(Saved data entries)

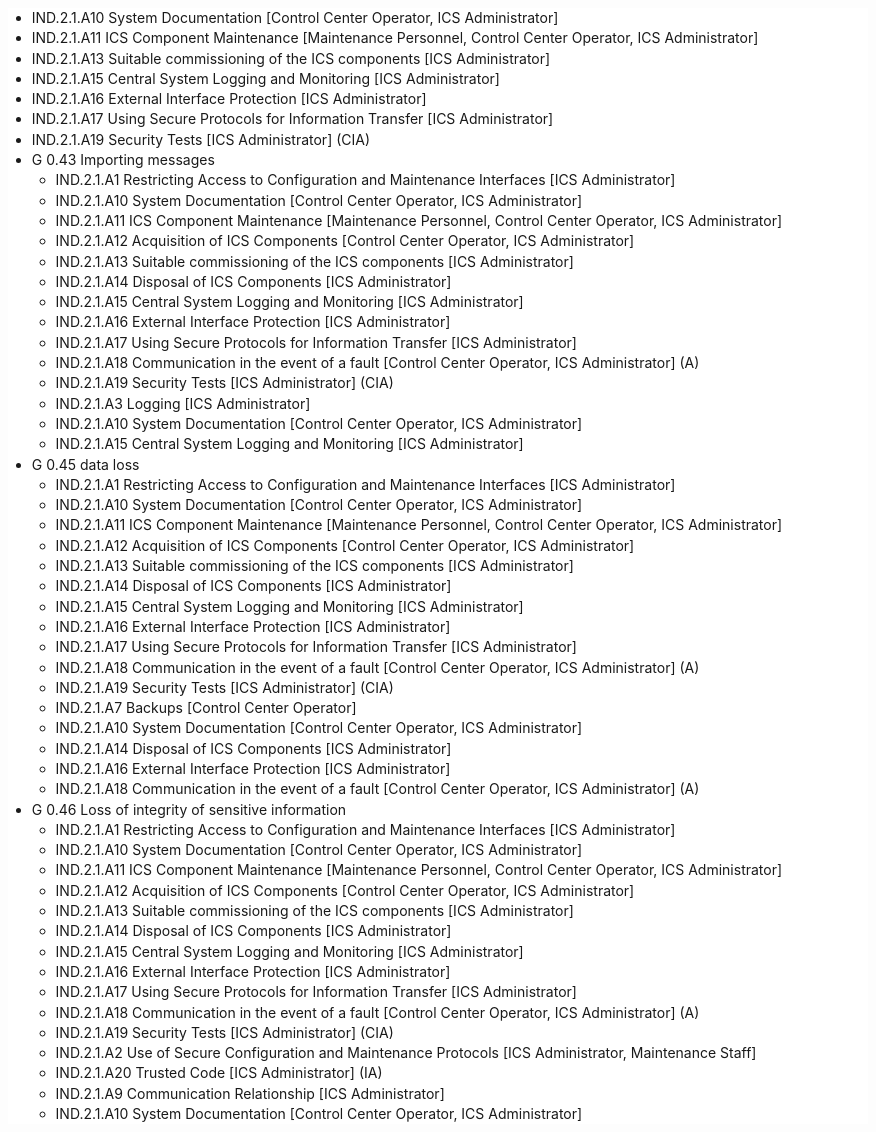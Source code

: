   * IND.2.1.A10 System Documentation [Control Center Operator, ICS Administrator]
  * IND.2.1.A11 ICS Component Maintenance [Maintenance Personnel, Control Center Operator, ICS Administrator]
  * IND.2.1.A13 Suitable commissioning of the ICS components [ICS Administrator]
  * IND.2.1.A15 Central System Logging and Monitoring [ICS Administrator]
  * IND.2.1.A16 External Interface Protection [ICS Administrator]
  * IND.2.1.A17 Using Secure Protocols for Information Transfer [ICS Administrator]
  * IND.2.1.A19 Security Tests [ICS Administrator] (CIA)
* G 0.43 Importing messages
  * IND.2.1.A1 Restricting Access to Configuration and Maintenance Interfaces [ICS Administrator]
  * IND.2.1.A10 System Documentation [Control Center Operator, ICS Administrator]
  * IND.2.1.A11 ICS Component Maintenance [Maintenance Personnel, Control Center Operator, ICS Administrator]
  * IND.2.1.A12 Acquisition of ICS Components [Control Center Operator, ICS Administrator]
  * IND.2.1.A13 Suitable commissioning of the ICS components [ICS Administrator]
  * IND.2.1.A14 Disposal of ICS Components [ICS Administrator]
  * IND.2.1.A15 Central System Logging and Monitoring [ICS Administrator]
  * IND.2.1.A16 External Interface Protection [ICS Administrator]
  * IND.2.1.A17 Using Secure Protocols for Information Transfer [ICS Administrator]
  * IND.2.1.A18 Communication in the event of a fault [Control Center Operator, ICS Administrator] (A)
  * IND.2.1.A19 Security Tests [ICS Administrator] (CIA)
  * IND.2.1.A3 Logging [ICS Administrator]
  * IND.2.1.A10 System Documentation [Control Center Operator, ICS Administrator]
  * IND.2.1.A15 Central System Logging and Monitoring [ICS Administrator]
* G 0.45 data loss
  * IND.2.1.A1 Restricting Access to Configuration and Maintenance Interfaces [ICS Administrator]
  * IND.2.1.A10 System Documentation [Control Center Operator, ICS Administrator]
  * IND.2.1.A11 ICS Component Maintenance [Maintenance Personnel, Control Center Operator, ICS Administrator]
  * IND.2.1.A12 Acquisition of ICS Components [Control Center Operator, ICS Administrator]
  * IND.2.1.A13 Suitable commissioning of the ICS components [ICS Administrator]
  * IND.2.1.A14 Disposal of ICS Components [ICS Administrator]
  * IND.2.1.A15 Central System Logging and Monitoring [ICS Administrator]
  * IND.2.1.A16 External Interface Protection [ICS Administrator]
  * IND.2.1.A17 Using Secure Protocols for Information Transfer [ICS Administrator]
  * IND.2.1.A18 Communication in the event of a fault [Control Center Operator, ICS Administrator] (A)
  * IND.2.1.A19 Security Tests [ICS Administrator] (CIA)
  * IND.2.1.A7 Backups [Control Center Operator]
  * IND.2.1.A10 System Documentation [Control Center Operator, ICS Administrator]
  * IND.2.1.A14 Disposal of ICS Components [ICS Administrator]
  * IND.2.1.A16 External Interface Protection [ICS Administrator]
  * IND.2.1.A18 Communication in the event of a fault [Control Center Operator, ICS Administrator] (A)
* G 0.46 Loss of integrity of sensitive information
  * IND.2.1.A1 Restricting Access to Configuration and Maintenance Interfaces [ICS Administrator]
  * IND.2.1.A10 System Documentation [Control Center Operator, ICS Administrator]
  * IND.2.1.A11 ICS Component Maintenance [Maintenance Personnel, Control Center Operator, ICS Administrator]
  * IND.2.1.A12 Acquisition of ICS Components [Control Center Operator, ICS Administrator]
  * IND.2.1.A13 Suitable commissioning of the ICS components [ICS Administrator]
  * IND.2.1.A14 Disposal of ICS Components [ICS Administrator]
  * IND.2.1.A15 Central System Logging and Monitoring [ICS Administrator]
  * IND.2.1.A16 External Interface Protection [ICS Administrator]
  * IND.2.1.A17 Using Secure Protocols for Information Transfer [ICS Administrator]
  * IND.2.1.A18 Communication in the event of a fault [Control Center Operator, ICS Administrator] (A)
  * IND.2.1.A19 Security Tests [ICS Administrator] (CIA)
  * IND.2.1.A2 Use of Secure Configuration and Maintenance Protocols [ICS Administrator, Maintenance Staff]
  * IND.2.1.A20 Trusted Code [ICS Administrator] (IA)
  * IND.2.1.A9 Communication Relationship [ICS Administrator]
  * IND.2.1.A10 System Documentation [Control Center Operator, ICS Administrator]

== Your assignment ==
The expected answer is the complete set of entries, copied verbatim, with no pictures.

== Solution to this problem ==
Source code

:   * IND.2.1.A10 System Documentation [Control Center Operator, ICS Administrator]
  * IND.2.1.A11 ICS Component Maintenance [Maintenance Personnel, Control Center Operator, ICS Administrator]
  * IND.2.1.A13 Suitable commissioning of the ICS components [ICS Administrator]
  * IND.2.1.A15 Central System Logging and Monitoring [ICS Administrator]
  * IND.2.1.A16 External Interface Protection [ICS Administrator]
  * IND.2.1.A17 Using Secure Protocols for Information Transfer [ICS Administrator]
  * IND.2.1.A19 Security Tests [ICS Administrator] (CIA)
* G 0.43 Importing messages
  * IND.2.1.A1 Restricting Access to Configuration and Maintenance Interfaces [ICS Administrator]
  * IND.2.1.A10 System Documentation [Control Center Operator, ICS Administrator]
  * IND.2.1.A11 ICS Component Maintenance [Maintenance Personnel, Control Center Operator, ICS Administrator]
  * IND.2.1.A12 Acquisition of ICS Components [Control Center Operator, ICS Administrator]
  * IND.2.1.A13 Suitable commissioning of the ICS components [ICS Administrator]
  * IND.2.1.A14 Disposal of ICS Components [ICS Administrator]
  * IND.2.1.A15 Central System Logging and Monitoring [ICS Administrator]
  * IND.2.1.A16 External Interface Protection [ICS Administrator]
  * IND.2.1.A17 Using Secure Protocols for Information Transfer [ICS Administrator]
  * IND.2.1.A18 Communication in the event of a fault [Control Center Operator, ICS Administrator] (A)
  * IND.2.1.A19 Security Tests [ICS Administrator] (CIA)
  * IND.2.1.A3 Logging [ICS Administrator]
  * IND.2.1.A10 System Documentation [Control Center Operator, ICS Administrator]
  * IND.2.1.A15 Central System Logging and Monitoring [ICS Administrator]
* G 0.45 data loss
  * IND.2.1.A1 Restricting Access to Configuration and Maintenance Interfaces [ICS Administrator]
  * IND.2.1.A10 System Documentation [Control Center Operator, ICS Administrator]
  * IND.2.1.A11 ICS Component Maintenance [Maintenance Personnel, Control Center Operator, ICS Administrator]
  * IND.2.1.A12 Acquisition of ICS Components [Control Center Operator, ICS Administrator]
  * IND.2.1.A13 Suitable commissioning of the ICS components [ICS Administrator]
  * IND.2.1.A14 Disposal of ICS Components [ICS Administrator]
  * IND.2.1.A15 Central System Logging and Monitoring [ICS Administrator]
  * IND.2.1.A16 External Interface Protection [ICS Administrator]
  * IND.2.1.A17 Using Secure Protocols for Information Transfer [ICS Administrator]
  * IND.2.1.A18 Communication in the event of a fault [Control Center Operator, ICS Administrator] (A)
  * IND.2.1.A19 Security Tests [ICS Administrator] (CIA)
  * IND.2.1.A7 Backups [Control Center Operator]
  * IND.2.1.A10 System Documentation [Control Center Operator, ICS Administrator]
  * IND.2.1.A14 Disposal of ICS Components [ICS Administrator]
  * IND.2.1.A16 External Interface Protection [ICS Administrator]
  * IND.2.1.A18 Communication in the event of a fault [Control Center Operator, ICS Administrator] (A)
* G 0.46 Loss of integrity of sensitive information
  * IND.2.1.A1 Restricting Access to Configuration and Maintenance Interfaces [ICS Administrator]
  * IND.2.1.A10 System Documentation [Control Center Operator, ICS Administrator]
  * IND.2.1.A11 ICS Component Maintenance [Maintenance Personnel, Control Center Operator, ICS Administrator]
  * IND.2.1.A12 Acquisition of ICS Components [Control Center Operator, ICS Administrator]
  * IND.2.1.A13 Suitable commissioning of the ICS components [ICS Administrator]
  * IND.2.1.A14 Disposal of ICS Components [ICS Administrator]
  * IND.2.1.A15 Central System Logging and Monitoring [ICS Administrator]
  * IND.2.1.A16 External Interface Protection [ICS Administrator]
  * IND.2.1.A17 Using Secure Protocols for Information Transfer [ICS Administrator]
  * IND.2.1.A18 Communication in the event of a fault [Control Center Operator, ICS Administrator] (A)
  * IND.2.1.A19 Security Tests [ICS Administrator] (CIA)
  * IND.2.1.A2 Use of Secure Configuration and Maintenance Protocols [ICS Administrator, Maintenance Staff]
  * IND.2.1.A20 Trusted Code [ICS Administrator] (IA)
  * IND.2.1.A9 Communication Relationship [ICS Administrator]
  * IND.2.1.A10 System Documentation [Control Center Operator, ICS Administrator]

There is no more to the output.